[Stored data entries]
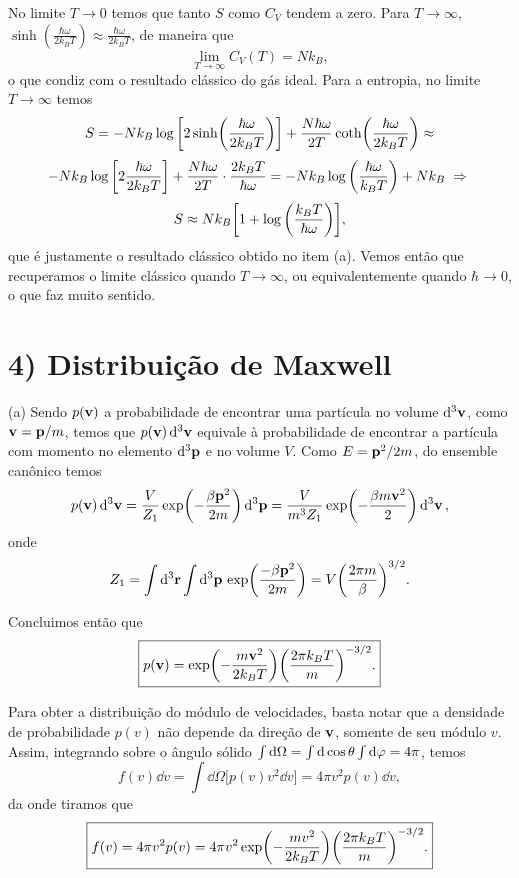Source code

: \documentclass[a4paper,10pt]{article}
\begin{document}
No limite $T \to 0$ temos que tanto $S$ como $C_V$ tendem a zero. Para $T \to \infty$, $\sinh(\frac{\hbar\omega}{2k_B T}) \approx \frac{\hbar\omega}{2k_B T}$, de maneira que
$$
\lim_{T\to\infty} C_V(T) = N k_B,
$$
o que condiz com o resultado clássico do gás ideal. Para a entropia, no limite $T \to \infty$ temos
$$
S = - N k_B \log\qty[2 \sinh(\frac{\hbar\omega}{2 k_B T})] + \frac{N\hbar\omega}{2 T} \coth(\frac{\hbar\omega}{2 k_B T})
\approx
$$
$$
- N k_B \log\qty[2 \frac{\hbar\omega}{2 k_B T}] +
\frac{N\hbar\omega}{2 T}\cdot\frac{2 k_B T}{\hbar\omega} =
- N k_B \log\qty(\frac{\hbar\omega}{k_B T}) + N k_B \; \Rightarrow \;
$$
$$
S \approx
N k_B \qty[1 + \log\qty(\frac{k_B T}{\hbar\omega})],
$$
que é justamente o resultado clássico obtido no item (a). Vemos então que recuperamos o limite clássico quando $T \to \infty$, ou equivalentemente quando $\hbar \to 0$, o que faz muito sentido.



\pagebreak

\section*{4) Distribuição de Maxwell}

(a) Sendo $p(\vb{v})$ a probabilidade de encontrar uma partícula no volume $\dd[3]{\vb{v}}$, como $\vb{v} = \vb{p}/m$, temos que $p(\vb{v}) \dd[3]{\vb{v}}$ equivale à probabilidade de encontrar a partícula com momento no elemento $\dd[3]{\vb{p}}$ e no volume $V$. Como $E = \vb{p}^2/2m$, do ensemble canônico temos
$$
p(\vb{v}) \dd[3]{\vb{v}} = \frac{V}{Z_1} \exp(- \frac{\beta \vb{p}^2}{2m}) \dd[3]{\vb{p}} = \frac{V}{m^3 Z_1} \exp(- \frac{\beta m \vb{v}^2}{2}) \dd[3]{\vb{v}},
$$
onde
$$
Z_1 = \int \dd[3]{\vb{r}} \int \dd[3]{\vb{p}} \, \exp(\frac{-\beta \vb{p}^2}{2m}) = V \qty(\frac{2\pi m}{\beta})^{3/2}.
$$

Concluimos então que
$$
\boxed{ p(\vb{v}) = \exp(-\frac{m \vb{v}^2}{2 k_B T}) \qty(\frac{2\pi k_B T}{m})^{-3/2}. }
$$

Para obter a distribuição do módulo de velocidades, basta notar que a densidade de probabilidade $p(v)$ não depende da direção de $\vb{v}$, somente de seu módulo $v$. Assim, integrando sobre o ângulo sólido $\int \dd{\Omega} = \int \dd{\cos\theta} \int \dd{\varphi} = 4\pi$, temos
$$
f(v) \dd{v} = \int \dd{\Omega} \Big[ p(v) v^2 \dd{v} \Big] = 4\pi v^2 p(v) \dd{v},
$$
da onde tiramos que
$$
\boxed{ f(v) = 4 \pi v^2 p(v) = 4 \pi v^2 \exp(-\frac{m v^2}{2 k_B T}) \qty(\frac{2\pi k_B T}{m})^{-3/2}. }
$$
\end{document}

- [PROBLEM TO WORK ON] Print every line above exactly. Leave the pictures out.

- [RESPONSE TO THIS TASK]
Source code

: \documentclass[a4paper,10pt]{article}
\begin{document}
No limite $T \to 0$ temos que tanto $S$ como $C_V$ tendem a zero. Para $T \to \infty$, $\sinh(\frac{\hbar\omega}{2k_B T}) \approx \frac{\hbar\omega}{2k_B T}$, de maneira que
$$
\lim_{T\to\infty} C_V(T) = N k_B,
$$
o que condiz com o resultado clássico do gás ideal. Para a entropia, no limite $T \to \infty$ temos
$$
S = - N k_B \log\qty[2 \sinh(\frac{\hbar\omega}{2 k_B T})] + \frac{N\hbar\omega}{2 T} \coth(\frac{\hbar\omega}{2 k_B T})
\approx
$$
$$
- N k_B \log\qty[2 \frac{\hbar\omega}{2 k_B T}] +
\frac{N\hbar\omega}{2 T}\cdot\frac{2 k_B T}{\hbar\omega} =
- N k_B \log\qty(\frac{\hbar\omega}{k_B T}) + N k_B \; \Rightarrow \;
$$
$$
S \approx
N k_B \qty[1 + \log\qty(\frac{k_B T}{\hbar\omega})],
$$
que é justamente o resultado clássico obtido no item (a). Vemos então que recuperamos o limite clássico quando $T \to \infty$, ou equivalentemente quando $\hbar \to 0$, o que faz muito sentido.



\pagebreak

\section*{4) Distribuição de Maxwell}

(a) Sendo $p(\vb{v})$ a probabilidade de encontrar uma partícula no volume $\dd[3]{\vb{v}}$, como $\vb{v} = \vb{p}/m$, temos que $p(\vb{v}) \dd[3]{\vb{v}}$ equivale à probabilidade de encontrar a partícula com momento no elemento $\dd[3]{\vb{p}}$ e no volume $V$. Como $E = \vb{p}^2/2m$, do ensemble canônico temos
$$
p(\vb{v}) \dd[3]{\vb{v}} = \frac{V}{Z_1} \exp(- \frac{\beta \vb{p}^2}{2m}) \dd[3]{\vb{p}} = \frac{V}{m^3 Z_1} \exp(- \frac{\beta m \vb{v}^2}{2}) \dd[3]{\vb{v}},
$$
onde
$$
Z_1 = \int \dd[3]{\vb{r}} \int \dd[3]{\vb{p}} \, \exp(\frac{-\beta \vb{p}^2}{2m}) = V \qty(\frac{2\pi m}{\beta})^{3/2}.
$$

Concluimos então que
$$
\boxed{ p(\vb{v}) = \exp(-\frac{m \vb{v}^2}{2 k_B T}) \qty(\frac{2\pi k_B T}{m})^{-3/2}. }
$$

Para obter a distribuição do módulo de velocidades, basta notar que a densidade de probabilidade $p(v)$ não depende da direção de $\vb{v}$, somente de seu módulo $v$. Assim, integrando sobre o ângulo sólido $\int \dd{\Omega} = \int \dd{\cos\theta} \int \dd{\varphi} = 4\pi$, temos
$$
f(v) \dd{v} = \int \dd{\Omega} \Big[ p(v) v^2 \dd{v} \Big] = 4\pi v^2 p(v) \dd{v},
$$
da onde tiramos que
$$
\boxed{ f(v) = 4 \pi v^2 p(v) = 4 \pi v^2 \exp(-\frac{m v^2}{2 k_B T}) \qty(\frac{2\pi k_B T}{m})^{-3/2}. }
$$
\end{document}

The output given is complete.